A OSTRA NA AREIA (Crônica)

A OSTRA NA AREIA

                        Rangel Alves da Costa*


Depois de muitos dias que a onda a deixou jogada na areia da margem e depois não teve mais forças para alcançá-la e recolher, a ostra não é mais um molusco, um lamelibrânquio comestível, uma ostreídea, um pequeno animal marinho amolecido, uma concha com pérola dentro ou um ser solitário abandonado e ao sabor do tempo.
Não. Depois desse mistério do ser que simplesmente repousa na areia, a ostra passa a ter um significado tão grandioso que nem mesmo a pérola que se esconde invisível dentro de sua concha possui tamanha importância. E isto porque refletindo metaforicamente a condição humana de riqueza interna e pobreza externa.
A concha trazida pela onda e deixada na areia, ali fazendo moradia e entregue aos desvãos dos dias e das noites, é um retrato do próprio ser humano em seu estágio de indagação sobre o valor da vida. Ela própria tão rica e tão abandonada.
Ora, a ostra é preciosa demais porque dentro dela pode estar uma pérola, poderia ser recolhida para servir como alimento, caberia muito bem enfeitando uma estante ou qualquer móvel de uma sala, serviria como adorno para infinitas destinações.

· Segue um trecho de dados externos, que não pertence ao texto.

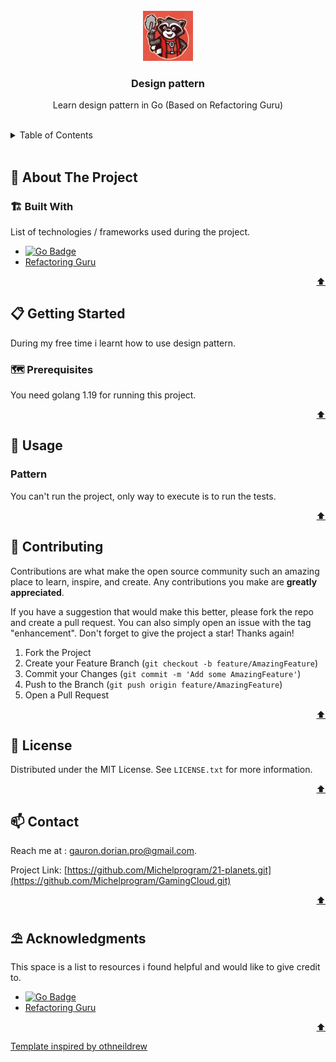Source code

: <div id="top"></div>



<!-- PROJECT LOGO -->
<br />
<div align="center">
    <img src="./images/logo.png" alt="Logo" width="80" height="80">

<h3 align="center">Design pattern</h3>

  <p align="center">Learn design pattern in Go (Based on Refactoring Guru)</p>
</div>

 <br />  

<!-- TABLE OF CONTENTS -->
<details>
  <summary>Table of Contents</summary>
  <ol>
    <li>
      <a href="#about-the-project">🧭 About The Project</a>
      <ul>
        <li><a href="#built-with">🏗️ Built With</a></li>
      </ul>
    </li>
    <li>
      <a href="#getting-started">📋 Getting Started</a>
      <ul>
        <li><a href="#prerequisites">🗺️ Prerequisites</a></li>
        <li><a href="#installation">⚙️ Installation</a></li>
      </ul>
    </li>
    <li><a href="#usage">💾 Usage</a></li>
    <li><a href="#contributing">🔗 Contributing</a></li>
    <li><a href="#license">📰 License</a></li>
    <li><a href="#contact">📫 Contact</a></li>
    <li><a href="#acknowledgments">⛱️ Acknowledgments</a></li>
  </ol>
</details>

<br>



<!-- ABOUT THE PROJECT -->
## 🧭 About The Project

### 🏗️ Built With

List of technologies / frameworks used during the project.

* [![Go Badge](https://img.shields.io/badge/Go-00ADD8?style=for-the-badge&logo=go&logoColor=white)](https://go.dev/)
* [Refactoring Guru](https://refactoring.guru/) 

<p align="right"><a href="#top">⬆️</a></p>




<!-- GETTING STARTED -->
## 📋 Getting Started

During my free time i learnt how to use design pattern.

### 🗺️ Prerequisites

You need golang 1.19 for running this project.

<p align="right"><a href="#top">⬆️</a></p>


<!-- USAGE EXAMPLES -->
## 💾 Usage

### Pattern

You can't run the project, only way to execute is to run the tests.

<p align="right"><a href="#top">⬆️</a></p>


<!-- CONTRIBUTING -->
## 🔗 Contributing

Contributions are what make the open source community such an amazing place to learn, inspire, and create. Any contributions you make are **greatly appreciated**.

If you have a suggestion that would make this better, please fork the repo and create a pull request. You can also simply open an issue with the tag "enhancement".
Don't forget to give the project a star! Thanks again!

1. Fork the Project
2. Create your Feature Branch (`git checkout -b feature/AmazingFeature`)
3. Commit your Changes (`git commit -m 'Add some AmazingFeature'`)
4. Push to the Branch (`git push origin feature/AmazingFeature`)
5. Open a Pull Request

<p align="right"><a href="#top">⬆️</a></p>




<!-- LICENSE -->
## 📰 License

Distributed under the MIT License. See `LICENSE.txt` for more information.

<p align="right"><a href="#top">⬆️</a></p>



<!-- CONTACT -->
## 📫 Contact

Reach me at : gauron.dorian.pro@gmail.com.

Project Link: [https://github.com/Michelprogram/21-planets.git](https://github.com/Michelprogram/GamingCloud.git)

<p align="right"><a href="#top">⬆️</a></p>




<!-- ACKNOWLEDGMENTS -->
## ⛱️ Acknowledgments

This space is a list to resources i found helpful and would like to give credit to.

* [![Go Badge](https://img.shields.io/badge/Go-00ADD8?style=for-the-badge&logo=go&logoColor=white)](https://go.dev/)
* [Refactoring Guru](https://refactoring.guru/) 

<p align="right"><a href="#top">⬆️</a></p>

<a href="https://github.com/othneildrew/Best-README-Template">Template inspired by othneildrew</a>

Mas não, é apenas uma ostra trazida pelas águas, esquecida ali e repousando ao sol ou luar, ao calor ou a chuva, à carícia da brisa ou ao açoite do vento. O silêncio circundante e a solidão persistente que pairam sobre ela sabem muito bem quantos sentimentos estão, a um só tempo, nela representados.

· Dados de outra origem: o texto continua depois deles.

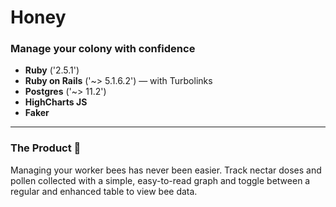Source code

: # Honey
### Manage your colony with confidence

* **Ruby** ('2.5.1')
* **Ruby on Rails** ('~> 5.1.6.2') — with Turbolinks
* **Postgres** ('~> 11.2')
* **HighCharts JS**
* **Faker**

---

### The Product 🐝
Managing your worker bees has never been easier. Track nectar doses and pollen collected with a simple, easy-to-read graph and toggle between a regular and enhanced table to view bee data.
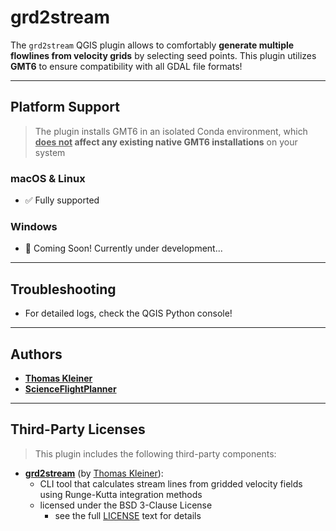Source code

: # grd2stream
The `grd2stream` QGIS plugin allows to comfortably **generate multiple flowlines from velocity grids** by selecting seed points. This plugin utilizes **GMT6** to ensure compatibility with all GDAL file formats!

---

## Platform Support
> The plugin installs GMT6 in an isolated Conda environment, which **<u>does not</u> affect any existing native GMT6 installations** on your system

### macOS & Linux
- ✅ Fully supported

### Windows
- 🚧 Coming Soon! Currently under development...

---

## Troubleshooting
- For detailed logs, check the QGIS Python console!

---

## Authors
- [**Thomas Kleiner**](https://github.com/tkleiner)
- [**ScienceFlightPlanner**](https://github.com/ScienceFlightPlanner)

---

## Third-Party Licenses
>This plugin includes the following third-party components:
- [**grd2stream**](https://github.com/tkleiner/grd2stream) (by [Thomas Kleiner](https://github.com/tkleiner)):
   - CLI tool that calculates stream lines from gridded velocity fields using Runge-Kutta integration methods
   - licensed under the BSD 3-Clause License
     - see the full [LICENSE](lib/LICENSE.txt) text for details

O próprio silêncio, a própria solidão, mas também a tristeza, o abandono, a angústia, a dor, a saudade, a lembrança, a dolorosa recordação, o medo, o temor, o grito preso, o pesar, a nostalgia, a agonia, a aflição, e ainda aquele barulho das águas adiante, aquele barulho mortal e mortificante, aquele sinal de distância. Tudo isso numa só ostra, e tudo isso em tantas pessoas que tentam se esconder em suas conchas pela vida afora.
O vento que sopra ao entardecer, já conhecendo a fragilidade da ostra abandonada, não segue seu percurso certeiro, indo adiante desfazer folhagens e varais, sem antes circundar, dar volteios ao redor do seu silêncio e solidão e inventar palavras sobre supostas coisas bonitas que acontecem noutros lugares.

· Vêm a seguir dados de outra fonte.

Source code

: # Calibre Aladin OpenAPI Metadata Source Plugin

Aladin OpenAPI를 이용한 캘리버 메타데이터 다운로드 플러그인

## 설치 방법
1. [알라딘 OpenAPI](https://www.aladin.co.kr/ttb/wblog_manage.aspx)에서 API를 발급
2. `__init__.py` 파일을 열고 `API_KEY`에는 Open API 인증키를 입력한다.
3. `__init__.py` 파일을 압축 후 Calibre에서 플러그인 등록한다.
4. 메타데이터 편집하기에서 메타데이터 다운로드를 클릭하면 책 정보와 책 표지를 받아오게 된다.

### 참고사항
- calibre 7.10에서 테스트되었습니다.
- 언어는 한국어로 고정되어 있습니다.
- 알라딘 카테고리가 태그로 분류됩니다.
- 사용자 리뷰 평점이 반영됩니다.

E o vento, dançando ao redor, soprando em pequenos redemoinhos, vai dizendo que mais adiante e distante as pessoas vivem felizes, estão sorrindo, esbanjando alegria e felicidades, e tudo em meio a tantos prazeres que parece que a vida é um infinito paraíso. Como a ostra só ouve e não responde, o vento passa a dizer muito mais.
E diz que as pessoas estão agindo com mais seriedade em tudo que fazem, agora preservam o amor como nunca, respeitam o próximo, vivem em paz e união consigo mesmas e com todos, aboliram de vez as péssimas virtudes como a fofoca, a intriga barata, a inveja, a canalhice, a perseguição, e que acreditasse se quisesse, mas havia surgido um novo homem, agora sem violência, sem maldade, sem hipocrisia. Contudo, a ostra se recolheu mais ainda em sua concha e continuava emudecida.
Então o vento, sem saber mais o que fazer para ouvir alguma resposta, disse que só sairia dali quando ela dissesse ao menos uma palavra ou fizesse algum gesto compreensível. E aí a ostra gesticulou e o vento entendeu o que ela pretendia e então se aproximou bem da entrada da concha e começou a ouvir, primeiramente um barulho de mar, de praia, de ondas, de águas dançantes, e depois palavras sussurradas como subindo das águas.
E a ostra disse ao vento que acreditava em tudo que ele dizia, mas não porque fosse verdade, e sim porque o homem era capaz de tudo aquilo e muito mais. E por ser tão capaz de escolher entre o bem e o mal, certamente poderia optar pela coisa mais simples e mais significativa de se fazer na vida, que era viver e deixar os outros viver segundo seus destinos.
E segredou ainda que optando pela insensatez ou irracionalidade, o ser humano poderia ser comparado à pétala que trazia escondida dentro de sua concha. Uma beleza que só tem valor em estado natural, já que depois se torna objeto de ambição e intriga, de luxo e materialismo. E o homem assim, se achando tão belo e valioso, na verdade não passa de uma ostra abandonada numa margem qualquer da vida.